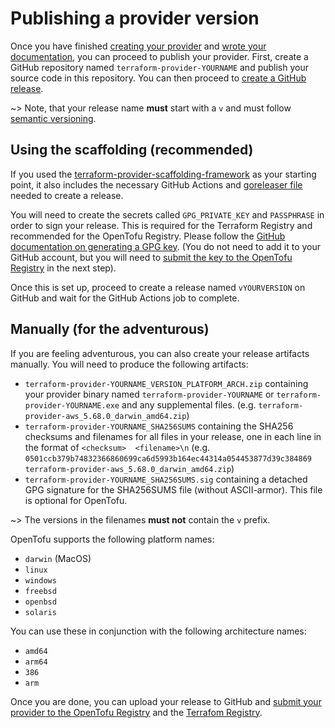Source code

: # Publishing a provider version

Once you have finished [creating your provider](/docs/providers/creating) and [wrote your documentation](/docs/providers/docs), you can proceed to publish your provider. First, create a GitHub repository named `terraform-provider-YOURNAME` and publish your source code in this repository. You can then proceed to [create a GitHub release](https://docs.github.com/en/repositories/releasing-projects-on-github/managing-releases-in-a-repository). 

~> Note, that your release name **must** start with a `v` and must follow [semantic versioning](https://semver.org/).

## Using the scaffolding (recommended)

If you used the [terraform-provider-scaffolding-framework](https://github.com/hashicorp/terraform-provider-scaffolding-framework) as your starting point, it also includes the necessary GitHub Actions and [goreleaser file](https://github.com/hashicorp/terraform-provider-scaffolding-framework/blob/main/.goreleaser.yml) needed to create a release.

You will need to create the secrets called `GPG_PRIVATE_KEY` and `PASSPHRASE` in order to sign your release. This is required for the Terraform Registry and recommended for the OpenTofu Registry.  Please follow the [GitHub documentation on generating a GPG key](https://docs.github.com/en/authentication/managing-commit-signature-verification/generating-a-new-gpg-key). (You do not need to add it to your GitHub account, but you will need to [submit the key to the OpenTofu Registry](/docs/providers/adding) in the next step).

Once this is set up, proceed to create a release named `vYOURVERSION` on GitHub and wait for the GitHub Actions job to complete.

## Manually (for the adventurous)

If you are feeling adventurous, you can also create your release artifacts manually. You will need to produce the following artifacts:

- `terraform-provider-YOURNAME_VERSION_PLATFORM_ARCH.zip` containing your provider binary named `terraform-provider-YOURNAME` or `terraform-provider-YOURNAME.exe` and any supplemental files. (e.g. `terraform-provider-aws_5.68.0_darwin_amd64.zip`)
- `terraform-provider-YOURNAME_SHA256SUMS` containing the SHA256 checksums and filenames for all files in your release, one in each line in the format of `<checksum>  <filename>\n` (e.g. `0501ccb379b74832366860699ca6d5993b164ec44314a054453877d39c384869  terraform-provider-aws_5.68.0_darwin_amd64.zip`)
- `terraform-provider-YOURNAME_SHA256SUMS.sig` containing a detached GPG signature for the SHA256SUMS file (without ASCII-armor). This file is optional for OpenTofu.

~> The versions in the filenames **must not** contain the `v` prefix.

OpenTofu supports the following platform names:

- `darwin` (MacOS)
- `linux`
- `windows`
- `freebsd`
- `openbsd`
- `solaris`

You can use these in conjunction with the following architecture names:

- `amd64`
- `arm64`
- `386`
- `arm`

Once you are done, you can upload your release to GitHub and [submit your provider to the OpenTofu Registry](/docs/providers/adding) and the [Terrafom Registry](https://developer.hashicorp.com/terraform/registry/providers/publishing).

## [What the task requires]
Each record above needs to be copied exactly, with images left out.

## [The answer]
Source code

: # Publishing a provider version

Once you have finished [creating your provider](/docs/providers/creating) and [wrote your documentation](/docs/providers/docs), you can proceed to publish your provider. First, create a GitHub repository named `terraform-provider-YOURNAME` and publish your source code in this repository. You can then proceed to [create a GitHub release](https://docs.github.com/en/repositories/releasing-projects-on-github/managing-releases-in-a-repository). 

~> Note, that your release name **must** start with a `v` and must follow [semantic versioning](https://semver.org/).

## Using the scaffolding (recommended)

If you used the [terraform-provider-scaffolding-framework](https://github.com/hashicorp/terraform-provider-scaffolding-framework) as your starting point, it also includes the necessary GitHub Actions and [goreleaser file](https://github.com/hashicorp/terraform-provider-scaffolding-framework/blob/main/.goreleaser.yml) needed to create a release.

You will need to create the secrets called `GPG_PRIVATE_KEY` and `PASSPHRASE` in order to sign your release. This is required for the Terraform Registry and recommended for the OpenTofu Registry.  Please follow the [GitHub documentation on generating a GPG key](https://docs.github.com/en/authentication/managing-commit-signature-verification/generating-a-new-gpg-key). (You do not need to add it to your GitHub account, but you will need to [submit the key to the OpenTofu Registry](/docs/providers/adding) in the next step).

Once this is set up, proceed to create a release named `vYOURVERSION` on GitHub and wait for the GitHub Actions job to complete.

## Manually (for the adventurous)

If you are feeling adventurous, you can also create your release artifacts manually. You will need to produce the following artifacts:

- `terraform-provider-YOURNAME_VERSION_PLATFORM_ARCH.zip` containing your provider binary named `terraform-provider-YOURNAME` or `terraform-provider-YOURNAME.exe` and any supplemental files. (e.g. `terraform-provider-aws_5.68.0_darwin_amd64.zip`)
- `terraform-provider-YOURNAME_SHA256SUMS` containing the SHA256 checksums and filenames for all files in your release, one in each line in the format of `<checksum>  <filename>\n` (e.g. `0501ccb379b74832366860699ca6d5993b164ec44314a054453877d39c384869  terraform-provider-aws_5.68.0_darwin_amd64.zip`)
- `terraform-provider-YOURNAME_SHA256SUMS.sig` containing a detached GPG signature for the SHA256SUMS file (without ASCII-armor). This file is optional for OpenTofu.

~> The versions in the filenames **must not** contain the `v` prefix.

OpenTofu supports the following platform names:

- `darwin` (MacOS)
- `linux`
- `windows`
- `freebsd`
- `openbsd`
- `solaris`

You can use these in conjunction with the following architecture names:

- `amd64`
- `arm64`
- `386`
- `arm`

Once you are done, you can upload your release to GitHub and [submit your provider to the OpenTofu Registry](/docs/providers/adding) and the [Terrafom Registry](https://developer.hashicorp.com/terraform/registry/providers/publishing).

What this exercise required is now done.